The task – In the entries below, find the line with "- It is not" and the line with "- Exploring the". Reproduce those two lines and every line between them exactly, and nothing more.

Task data –
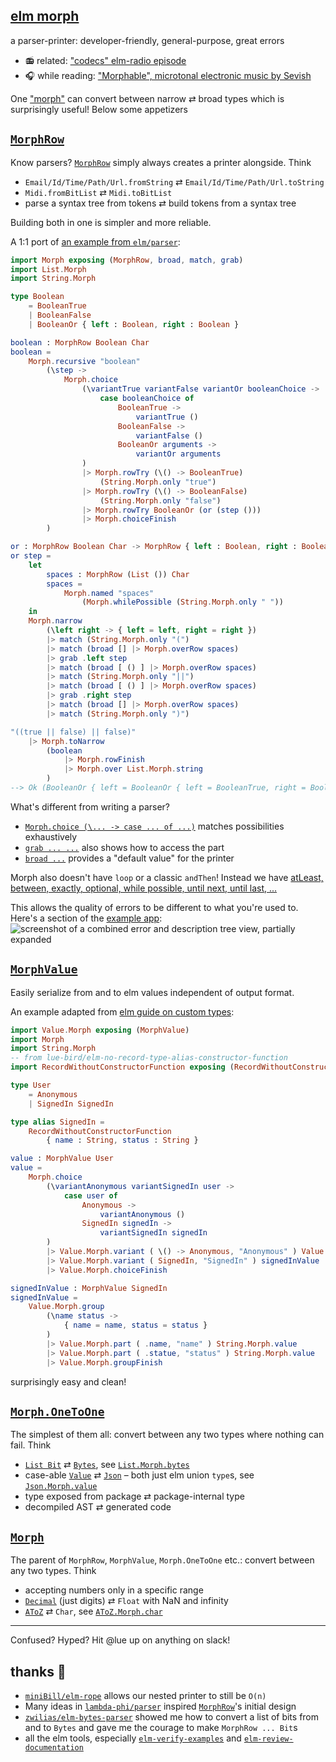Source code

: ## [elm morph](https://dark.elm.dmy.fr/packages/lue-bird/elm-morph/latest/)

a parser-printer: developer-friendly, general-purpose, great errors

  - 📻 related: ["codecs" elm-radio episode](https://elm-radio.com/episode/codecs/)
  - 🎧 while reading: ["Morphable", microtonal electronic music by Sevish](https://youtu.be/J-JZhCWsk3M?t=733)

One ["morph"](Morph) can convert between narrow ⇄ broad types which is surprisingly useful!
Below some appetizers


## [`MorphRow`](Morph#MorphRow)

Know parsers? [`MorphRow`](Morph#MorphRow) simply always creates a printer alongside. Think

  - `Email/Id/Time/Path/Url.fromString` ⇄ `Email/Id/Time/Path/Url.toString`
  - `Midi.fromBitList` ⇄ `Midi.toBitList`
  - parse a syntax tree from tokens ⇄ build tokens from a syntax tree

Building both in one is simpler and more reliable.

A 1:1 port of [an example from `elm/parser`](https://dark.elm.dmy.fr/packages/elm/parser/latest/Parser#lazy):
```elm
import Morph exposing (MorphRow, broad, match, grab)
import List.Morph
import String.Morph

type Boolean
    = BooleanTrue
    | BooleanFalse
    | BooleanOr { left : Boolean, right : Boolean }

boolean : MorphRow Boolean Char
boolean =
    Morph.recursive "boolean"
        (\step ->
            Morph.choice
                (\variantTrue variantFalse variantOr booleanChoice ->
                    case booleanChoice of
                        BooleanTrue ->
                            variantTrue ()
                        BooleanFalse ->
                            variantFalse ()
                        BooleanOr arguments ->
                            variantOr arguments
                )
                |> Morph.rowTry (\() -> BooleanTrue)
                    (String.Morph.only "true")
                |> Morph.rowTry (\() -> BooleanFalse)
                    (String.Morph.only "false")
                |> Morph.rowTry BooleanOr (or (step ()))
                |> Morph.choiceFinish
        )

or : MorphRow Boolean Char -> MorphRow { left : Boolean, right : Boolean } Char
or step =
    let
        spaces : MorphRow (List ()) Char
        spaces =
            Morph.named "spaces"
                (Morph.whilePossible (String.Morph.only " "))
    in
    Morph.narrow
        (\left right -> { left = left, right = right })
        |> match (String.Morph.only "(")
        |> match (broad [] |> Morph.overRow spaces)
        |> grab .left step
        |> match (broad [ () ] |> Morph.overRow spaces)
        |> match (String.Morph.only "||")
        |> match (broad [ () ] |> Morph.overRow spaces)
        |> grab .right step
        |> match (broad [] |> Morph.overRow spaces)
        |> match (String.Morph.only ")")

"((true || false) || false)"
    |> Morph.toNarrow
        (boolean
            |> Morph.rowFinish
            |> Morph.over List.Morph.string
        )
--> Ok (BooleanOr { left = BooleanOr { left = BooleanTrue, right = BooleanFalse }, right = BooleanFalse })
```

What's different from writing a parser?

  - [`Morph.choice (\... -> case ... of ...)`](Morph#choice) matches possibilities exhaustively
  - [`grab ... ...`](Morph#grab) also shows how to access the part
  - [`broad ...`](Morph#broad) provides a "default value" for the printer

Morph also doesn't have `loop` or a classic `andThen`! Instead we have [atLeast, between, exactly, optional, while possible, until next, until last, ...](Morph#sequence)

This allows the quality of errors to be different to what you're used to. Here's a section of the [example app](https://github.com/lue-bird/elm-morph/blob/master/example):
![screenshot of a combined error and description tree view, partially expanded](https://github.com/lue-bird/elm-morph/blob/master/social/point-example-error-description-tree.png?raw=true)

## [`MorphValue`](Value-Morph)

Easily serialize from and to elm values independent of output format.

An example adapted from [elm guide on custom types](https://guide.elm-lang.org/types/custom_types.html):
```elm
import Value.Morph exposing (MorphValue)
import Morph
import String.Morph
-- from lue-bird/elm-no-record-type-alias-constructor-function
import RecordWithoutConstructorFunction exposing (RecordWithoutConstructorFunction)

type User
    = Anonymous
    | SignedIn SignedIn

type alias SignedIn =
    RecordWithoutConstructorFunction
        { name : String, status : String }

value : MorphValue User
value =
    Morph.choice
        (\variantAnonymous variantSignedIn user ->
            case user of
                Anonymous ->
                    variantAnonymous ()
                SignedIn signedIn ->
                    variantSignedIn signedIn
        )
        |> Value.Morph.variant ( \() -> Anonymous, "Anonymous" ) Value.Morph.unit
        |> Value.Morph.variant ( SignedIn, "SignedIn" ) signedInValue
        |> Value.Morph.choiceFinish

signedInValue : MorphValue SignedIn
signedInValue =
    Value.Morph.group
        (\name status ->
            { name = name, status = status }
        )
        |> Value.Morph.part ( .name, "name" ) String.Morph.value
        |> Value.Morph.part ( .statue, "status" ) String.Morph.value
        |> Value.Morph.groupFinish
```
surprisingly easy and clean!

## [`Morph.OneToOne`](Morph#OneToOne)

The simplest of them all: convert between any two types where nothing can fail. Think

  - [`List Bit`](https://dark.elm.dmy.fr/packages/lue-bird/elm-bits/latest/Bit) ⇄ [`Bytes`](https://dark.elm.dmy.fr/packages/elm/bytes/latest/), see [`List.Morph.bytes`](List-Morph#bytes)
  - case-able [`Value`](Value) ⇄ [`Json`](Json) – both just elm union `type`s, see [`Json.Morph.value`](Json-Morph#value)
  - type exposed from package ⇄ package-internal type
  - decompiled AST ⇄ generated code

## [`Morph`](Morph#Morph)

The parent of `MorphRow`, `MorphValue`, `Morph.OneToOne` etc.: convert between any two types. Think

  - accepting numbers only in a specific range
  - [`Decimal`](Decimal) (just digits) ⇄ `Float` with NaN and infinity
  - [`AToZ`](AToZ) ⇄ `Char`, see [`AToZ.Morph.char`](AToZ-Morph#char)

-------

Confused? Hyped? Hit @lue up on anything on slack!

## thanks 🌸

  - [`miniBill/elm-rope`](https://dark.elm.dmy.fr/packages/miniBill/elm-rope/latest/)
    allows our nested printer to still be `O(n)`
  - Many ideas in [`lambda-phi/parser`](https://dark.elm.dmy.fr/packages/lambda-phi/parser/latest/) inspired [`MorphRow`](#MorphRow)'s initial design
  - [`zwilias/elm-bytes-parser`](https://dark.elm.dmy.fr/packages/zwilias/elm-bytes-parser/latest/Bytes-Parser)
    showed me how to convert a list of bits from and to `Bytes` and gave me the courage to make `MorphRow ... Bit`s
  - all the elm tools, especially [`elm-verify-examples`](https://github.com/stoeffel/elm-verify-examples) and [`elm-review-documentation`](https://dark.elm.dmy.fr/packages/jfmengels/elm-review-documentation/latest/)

---

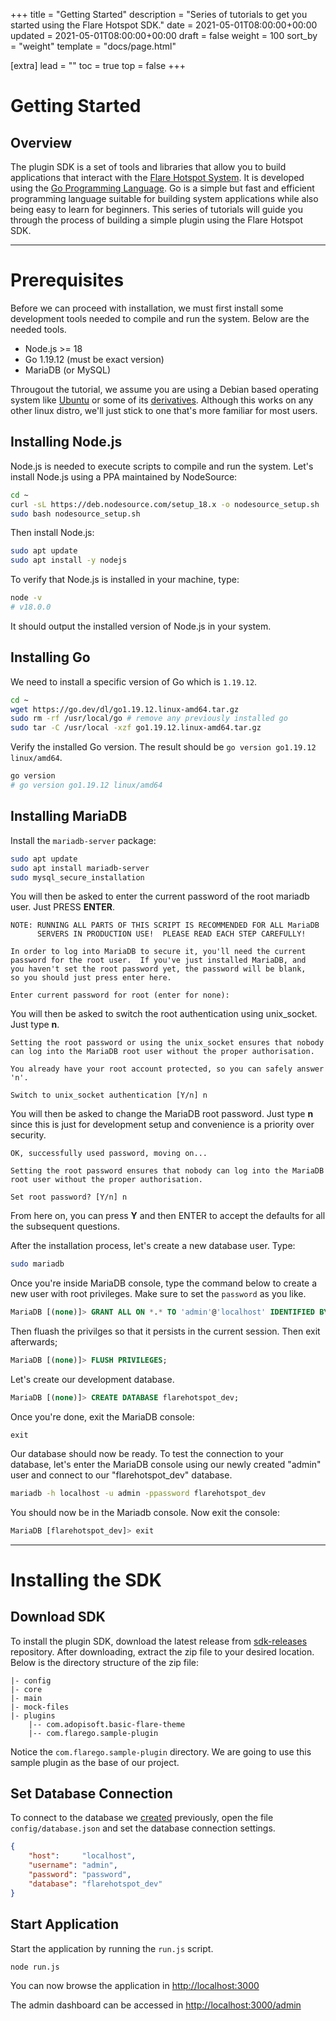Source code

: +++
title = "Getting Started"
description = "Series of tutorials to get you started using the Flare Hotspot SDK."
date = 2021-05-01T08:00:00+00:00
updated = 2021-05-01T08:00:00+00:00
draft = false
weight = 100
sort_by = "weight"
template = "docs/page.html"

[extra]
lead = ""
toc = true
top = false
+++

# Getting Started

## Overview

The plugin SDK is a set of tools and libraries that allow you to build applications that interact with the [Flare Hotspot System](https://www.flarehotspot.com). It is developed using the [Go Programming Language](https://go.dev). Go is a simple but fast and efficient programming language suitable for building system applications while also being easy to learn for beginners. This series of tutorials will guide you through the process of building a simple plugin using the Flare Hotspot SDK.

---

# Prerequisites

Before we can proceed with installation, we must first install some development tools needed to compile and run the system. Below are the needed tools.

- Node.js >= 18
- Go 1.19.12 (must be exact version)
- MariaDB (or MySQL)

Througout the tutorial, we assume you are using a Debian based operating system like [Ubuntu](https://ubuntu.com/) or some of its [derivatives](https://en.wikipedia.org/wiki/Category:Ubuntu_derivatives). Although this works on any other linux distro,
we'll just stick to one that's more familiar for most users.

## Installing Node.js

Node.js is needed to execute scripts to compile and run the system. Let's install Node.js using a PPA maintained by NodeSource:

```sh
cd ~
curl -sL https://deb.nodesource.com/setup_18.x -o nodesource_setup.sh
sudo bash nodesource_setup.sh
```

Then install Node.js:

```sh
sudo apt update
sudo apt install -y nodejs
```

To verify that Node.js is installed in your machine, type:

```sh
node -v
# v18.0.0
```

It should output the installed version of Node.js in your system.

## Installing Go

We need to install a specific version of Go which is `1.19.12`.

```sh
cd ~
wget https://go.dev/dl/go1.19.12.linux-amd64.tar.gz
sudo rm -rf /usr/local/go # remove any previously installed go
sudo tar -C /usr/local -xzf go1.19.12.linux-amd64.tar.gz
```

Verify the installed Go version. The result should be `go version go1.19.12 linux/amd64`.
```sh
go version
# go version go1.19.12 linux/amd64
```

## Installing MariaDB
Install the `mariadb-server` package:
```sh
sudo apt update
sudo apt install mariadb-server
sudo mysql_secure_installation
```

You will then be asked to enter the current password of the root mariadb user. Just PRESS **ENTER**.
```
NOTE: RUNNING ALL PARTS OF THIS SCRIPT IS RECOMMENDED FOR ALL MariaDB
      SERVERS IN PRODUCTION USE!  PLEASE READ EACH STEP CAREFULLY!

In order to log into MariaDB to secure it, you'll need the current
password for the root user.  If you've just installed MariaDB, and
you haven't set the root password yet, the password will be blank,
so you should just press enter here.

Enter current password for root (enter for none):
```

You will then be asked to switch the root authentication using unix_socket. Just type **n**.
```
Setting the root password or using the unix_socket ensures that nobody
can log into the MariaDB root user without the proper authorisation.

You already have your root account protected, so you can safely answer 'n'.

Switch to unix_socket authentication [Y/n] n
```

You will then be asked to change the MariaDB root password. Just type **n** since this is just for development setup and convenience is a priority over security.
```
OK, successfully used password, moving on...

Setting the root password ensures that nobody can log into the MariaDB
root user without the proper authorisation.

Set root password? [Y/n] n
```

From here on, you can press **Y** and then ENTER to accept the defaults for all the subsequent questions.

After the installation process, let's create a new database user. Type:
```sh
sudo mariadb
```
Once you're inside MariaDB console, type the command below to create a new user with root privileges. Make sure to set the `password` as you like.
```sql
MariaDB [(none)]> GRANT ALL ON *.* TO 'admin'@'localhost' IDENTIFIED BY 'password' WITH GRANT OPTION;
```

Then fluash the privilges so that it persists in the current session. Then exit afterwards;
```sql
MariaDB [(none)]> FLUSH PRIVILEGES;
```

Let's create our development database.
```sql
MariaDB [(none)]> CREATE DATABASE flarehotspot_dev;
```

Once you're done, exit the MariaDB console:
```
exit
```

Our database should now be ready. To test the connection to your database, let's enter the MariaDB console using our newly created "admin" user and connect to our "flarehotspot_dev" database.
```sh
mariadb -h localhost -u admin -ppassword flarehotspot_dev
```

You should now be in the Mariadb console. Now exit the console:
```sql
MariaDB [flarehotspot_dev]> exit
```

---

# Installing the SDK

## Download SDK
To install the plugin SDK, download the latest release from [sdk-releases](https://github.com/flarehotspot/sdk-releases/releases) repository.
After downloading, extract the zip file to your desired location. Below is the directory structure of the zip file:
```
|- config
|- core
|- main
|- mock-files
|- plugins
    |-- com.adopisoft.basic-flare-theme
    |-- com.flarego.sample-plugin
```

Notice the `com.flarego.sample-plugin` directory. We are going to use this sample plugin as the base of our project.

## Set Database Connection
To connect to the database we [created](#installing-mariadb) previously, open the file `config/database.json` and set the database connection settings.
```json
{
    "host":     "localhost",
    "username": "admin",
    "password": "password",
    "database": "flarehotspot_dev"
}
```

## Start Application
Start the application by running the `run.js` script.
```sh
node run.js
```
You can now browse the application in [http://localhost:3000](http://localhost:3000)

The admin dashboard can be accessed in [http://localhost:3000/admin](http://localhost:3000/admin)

...

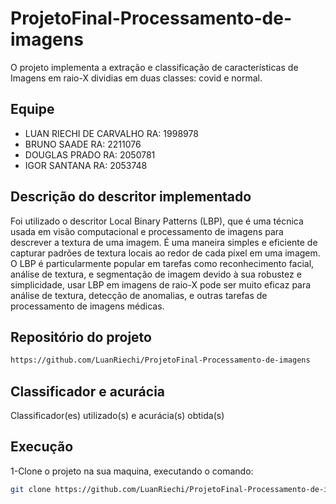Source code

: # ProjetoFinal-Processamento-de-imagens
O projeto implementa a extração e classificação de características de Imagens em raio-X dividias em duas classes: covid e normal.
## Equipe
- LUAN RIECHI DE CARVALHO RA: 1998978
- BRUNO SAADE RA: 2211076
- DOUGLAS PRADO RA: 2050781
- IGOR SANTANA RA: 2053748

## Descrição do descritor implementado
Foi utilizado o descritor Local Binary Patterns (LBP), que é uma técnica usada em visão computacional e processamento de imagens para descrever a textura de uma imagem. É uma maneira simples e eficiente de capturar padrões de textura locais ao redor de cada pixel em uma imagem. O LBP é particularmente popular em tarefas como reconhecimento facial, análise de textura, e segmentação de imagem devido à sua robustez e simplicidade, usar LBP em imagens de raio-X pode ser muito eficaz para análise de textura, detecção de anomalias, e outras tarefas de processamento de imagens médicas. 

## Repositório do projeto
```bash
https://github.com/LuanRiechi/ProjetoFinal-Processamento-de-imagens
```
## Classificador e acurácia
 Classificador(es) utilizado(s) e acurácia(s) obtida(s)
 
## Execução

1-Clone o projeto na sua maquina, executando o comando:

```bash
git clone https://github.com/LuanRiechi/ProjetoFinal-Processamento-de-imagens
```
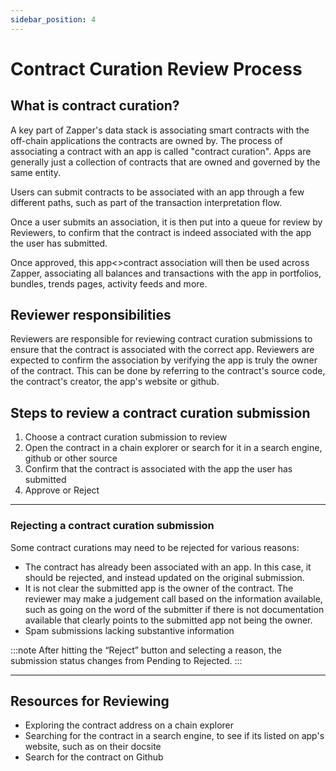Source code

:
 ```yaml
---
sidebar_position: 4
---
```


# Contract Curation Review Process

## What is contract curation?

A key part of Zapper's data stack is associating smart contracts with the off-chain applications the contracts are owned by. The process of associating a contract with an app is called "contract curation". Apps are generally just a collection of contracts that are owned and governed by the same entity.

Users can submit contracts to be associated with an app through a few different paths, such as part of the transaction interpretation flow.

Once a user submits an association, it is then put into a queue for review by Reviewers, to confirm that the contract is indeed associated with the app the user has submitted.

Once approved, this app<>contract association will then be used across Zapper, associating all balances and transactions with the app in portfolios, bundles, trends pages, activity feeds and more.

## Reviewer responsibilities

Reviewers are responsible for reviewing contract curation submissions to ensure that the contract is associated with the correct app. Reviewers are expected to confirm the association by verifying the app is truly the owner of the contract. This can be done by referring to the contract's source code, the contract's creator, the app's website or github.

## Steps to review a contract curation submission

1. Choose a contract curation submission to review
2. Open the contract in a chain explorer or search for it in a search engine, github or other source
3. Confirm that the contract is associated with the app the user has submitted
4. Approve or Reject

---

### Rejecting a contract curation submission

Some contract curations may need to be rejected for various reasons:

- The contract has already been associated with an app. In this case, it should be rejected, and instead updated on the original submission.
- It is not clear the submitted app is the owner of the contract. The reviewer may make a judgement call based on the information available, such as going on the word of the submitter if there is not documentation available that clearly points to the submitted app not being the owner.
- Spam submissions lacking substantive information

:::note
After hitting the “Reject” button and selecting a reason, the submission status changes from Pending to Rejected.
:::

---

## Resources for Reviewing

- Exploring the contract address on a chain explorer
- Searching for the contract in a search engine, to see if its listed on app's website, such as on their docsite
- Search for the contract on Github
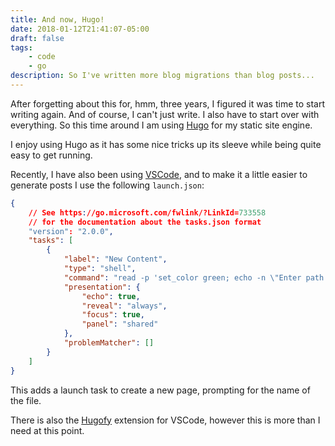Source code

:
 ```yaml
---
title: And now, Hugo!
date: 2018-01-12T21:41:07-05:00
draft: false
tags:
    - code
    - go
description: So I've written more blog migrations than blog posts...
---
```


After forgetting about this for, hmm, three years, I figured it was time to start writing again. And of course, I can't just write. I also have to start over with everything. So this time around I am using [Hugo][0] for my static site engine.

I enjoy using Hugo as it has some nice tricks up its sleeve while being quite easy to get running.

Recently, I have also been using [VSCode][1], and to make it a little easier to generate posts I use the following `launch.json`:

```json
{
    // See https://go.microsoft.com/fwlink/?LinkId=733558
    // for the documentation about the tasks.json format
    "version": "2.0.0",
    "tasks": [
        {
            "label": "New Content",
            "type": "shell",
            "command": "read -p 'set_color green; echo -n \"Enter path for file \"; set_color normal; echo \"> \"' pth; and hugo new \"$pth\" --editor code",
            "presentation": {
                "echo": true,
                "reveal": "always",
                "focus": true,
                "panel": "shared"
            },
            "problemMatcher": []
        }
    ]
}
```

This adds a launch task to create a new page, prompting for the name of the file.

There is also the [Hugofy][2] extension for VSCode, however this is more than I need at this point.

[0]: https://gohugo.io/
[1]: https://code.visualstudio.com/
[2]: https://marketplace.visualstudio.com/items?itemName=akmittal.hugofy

Exercise response –
- It is not clear the submitted app is the owner of the contract. The reviewer may make a judgement call based on the information available, such as going on the word of the submitter if there is not documentation available that clearly points to the submitted app not being the owner.
- Spam submissions lacking substantive information

:::note
After hitting the “Reject” button and selecting a reason, the submission status changes from Pending to Rejected.
:::

---

## Resources for Reviewing

- Exploring the contract address on a chain explorer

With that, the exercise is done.